[Mailman-Developers] message posting in a loop with mailman 2.1b1

Barry A. Warsaw barry@zope.com
Tue, 16 Apr 2002 18:33:59 -0400


>>>>> "MM" == Marc MERLIN <marc_news@vasoftware.com> writes:

    MM> I just upgraded one of my servers to exim 4 and mailman choked
    MM> badly on having exim refuse a message because exim did this:

    SMTP> 451 Temporary local problem - please try later

    MM> The problem is that mailman decided that the whole post
    MM> failed, and started to resend it in a loop.

If I'm reading RFC 2821 correctly, this is the right thing for Mailman
to do.  A 451 error code means:

    "The command was not accepted, and the requested action did not
     occur.  However, the error condition is temporary and the action
     may be requested again.  The sender should return to the beginning
     of the command sequence (if any)."

So it looks to me like we're correct in assuming that none of the
recipients of that chunk got the message.  If Exim is doing partial
deliveries and still returning 451, that doesn't seem right.
    
    MM> This also caused bounce scores against all the users and
    MM> angered the membership obviously.

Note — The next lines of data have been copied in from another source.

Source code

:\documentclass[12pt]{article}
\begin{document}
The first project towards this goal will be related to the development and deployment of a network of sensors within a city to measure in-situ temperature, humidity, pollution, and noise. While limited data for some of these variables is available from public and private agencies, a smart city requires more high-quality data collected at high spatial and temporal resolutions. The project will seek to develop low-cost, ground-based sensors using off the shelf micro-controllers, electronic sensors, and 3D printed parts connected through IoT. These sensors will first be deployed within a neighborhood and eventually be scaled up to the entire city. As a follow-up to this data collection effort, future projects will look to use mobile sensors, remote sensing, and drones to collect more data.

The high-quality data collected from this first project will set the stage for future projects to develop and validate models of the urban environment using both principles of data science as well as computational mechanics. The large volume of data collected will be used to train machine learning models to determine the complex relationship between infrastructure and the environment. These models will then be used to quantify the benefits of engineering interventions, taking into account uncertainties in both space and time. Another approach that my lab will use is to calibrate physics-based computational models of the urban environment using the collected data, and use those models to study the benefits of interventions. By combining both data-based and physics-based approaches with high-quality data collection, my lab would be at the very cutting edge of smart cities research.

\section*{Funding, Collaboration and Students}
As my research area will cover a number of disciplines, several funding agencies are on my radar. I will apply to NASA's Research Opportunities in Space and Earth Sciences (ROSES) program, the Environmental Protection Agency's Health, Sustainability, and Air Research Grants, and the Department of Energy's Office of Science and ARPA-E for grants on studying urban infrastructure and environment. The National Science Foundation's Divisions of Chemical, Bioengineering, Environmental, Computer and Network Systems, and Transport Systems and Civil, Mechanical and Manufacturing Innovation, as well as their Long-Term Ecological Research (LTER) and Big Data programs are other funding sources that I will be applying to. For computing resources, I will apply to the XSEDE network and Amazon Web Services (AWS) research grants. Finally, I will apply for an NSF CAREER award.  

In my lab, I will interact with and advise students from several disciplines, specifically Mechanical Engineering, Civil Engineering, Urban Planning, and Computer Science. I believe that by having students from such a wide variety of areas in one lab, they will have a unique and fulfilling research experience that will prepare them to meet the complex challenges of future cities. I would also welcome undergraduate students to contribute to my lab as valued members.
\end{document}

We could debate whether it's right to increment bounce scores to
recipients in a 451'd message.  Maybe we should soft-bounce them
(increment by 1.0 > score > 0).  I could see an argument about just
ignoring 451 responses w.r.t. the bounce processor.
    
    MM> Since mailman doesn't know who many receipients it delivered
    MM> to when it gets an error from the MTA (4xx or 5xx), I

Mailman shouldn't have to know.  If it gets a 4xx or 5xx response for
a batch of recipients, it has to assume that none of those recipients
will get the message.  I think this is mandated by the RFC.

    MM> recommend that mailman moves the message in a separate queue
    MM> dir, logs an error (possibly Emailing the list owner in the
    MM> process) and gives up on the message. Resending it is only
    MM> going to piss off the users that are getting the message each
    MM> time mm tries.

Unless I'm misreading the RFC, you have to blame Exim for this.